- WHAT YOU ARE ASKED TO DO
From the records below, pull each line that has "info".

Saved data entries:

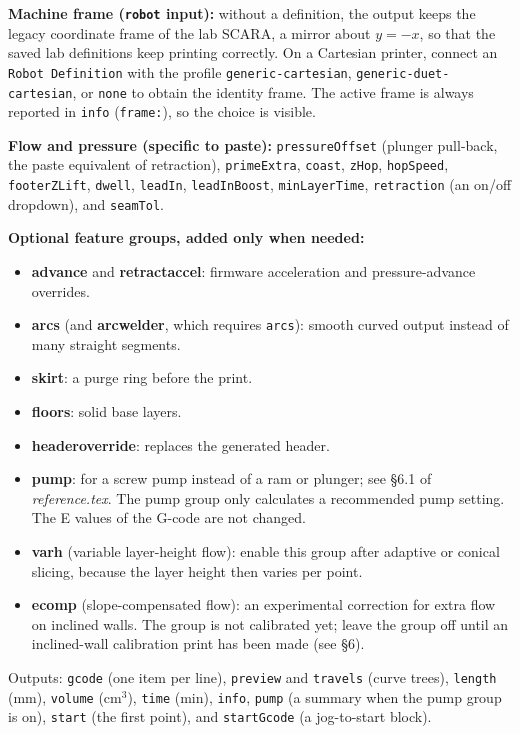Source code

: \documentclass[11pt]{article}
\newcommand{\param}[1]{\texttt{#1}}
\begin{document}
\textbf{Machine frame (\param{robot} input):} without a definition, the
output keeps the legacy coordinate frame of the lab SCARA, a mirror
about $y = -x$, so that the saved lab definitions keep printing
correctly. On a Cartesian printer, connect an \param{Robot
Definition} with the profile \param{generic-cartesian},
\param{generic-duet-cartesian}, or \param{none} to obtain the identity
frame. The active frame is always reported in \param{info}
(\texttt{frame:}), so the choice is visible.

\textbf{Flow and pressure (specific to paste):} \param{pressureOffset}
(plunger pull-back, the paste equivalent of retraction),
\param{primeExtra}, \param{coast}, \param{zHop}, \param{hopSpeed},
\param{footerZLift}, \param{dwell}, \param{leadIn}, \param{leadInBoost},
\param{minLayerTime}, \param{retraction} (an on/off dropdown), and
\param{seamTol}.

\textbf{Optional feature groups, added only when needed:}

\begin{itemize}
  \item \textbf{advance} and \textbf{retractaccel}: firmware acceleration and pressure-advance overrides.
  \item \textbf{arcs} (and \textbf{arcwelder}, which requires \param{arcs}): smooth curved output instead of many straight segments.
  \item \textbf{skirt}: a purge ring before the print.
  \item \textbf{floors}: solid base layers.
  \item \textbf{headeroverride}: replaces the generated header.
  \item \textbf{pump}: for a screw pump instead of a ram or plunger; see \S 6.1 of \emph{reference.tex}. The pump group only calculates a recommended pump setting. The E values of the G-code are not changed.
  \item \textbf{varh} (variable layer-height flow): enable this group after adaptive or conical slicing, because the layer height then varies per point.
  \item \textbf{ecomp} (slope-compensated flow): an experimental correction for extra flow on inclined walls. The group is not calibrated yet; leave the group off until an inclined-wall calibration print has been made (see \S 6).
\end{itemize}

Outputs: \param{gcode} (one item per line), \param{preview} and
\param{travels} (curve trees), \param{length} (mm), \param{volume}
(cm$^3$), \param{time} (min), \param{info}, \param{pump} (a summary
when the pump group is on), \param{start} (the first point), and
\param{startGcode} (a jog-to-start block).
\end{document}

...

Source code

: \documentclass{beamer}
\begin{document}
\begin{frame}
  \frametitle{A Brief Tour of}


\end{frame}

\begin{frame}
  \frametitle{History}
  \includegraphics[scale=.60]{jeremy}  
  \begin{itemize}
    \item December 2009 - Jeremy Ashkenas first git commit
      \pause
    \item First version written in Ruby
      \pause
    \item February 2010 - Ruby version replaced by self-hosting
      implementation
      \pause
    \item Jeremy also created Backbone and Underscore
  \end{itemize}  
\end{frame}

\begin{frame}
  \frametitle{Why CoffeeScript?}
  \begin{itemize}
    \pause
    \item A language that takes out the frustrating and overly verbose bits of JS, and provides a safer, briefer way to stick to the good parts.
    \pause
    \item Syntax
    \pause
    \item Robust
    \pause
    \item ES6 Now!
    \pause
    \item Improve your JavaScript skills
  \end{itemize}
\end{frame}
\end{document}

- RESPONSE TO THE TASK
frame. The active frame is always reported in \param{info}
(cm$^3$), \param{time} (min), \param{info}, \param{pump} (a summary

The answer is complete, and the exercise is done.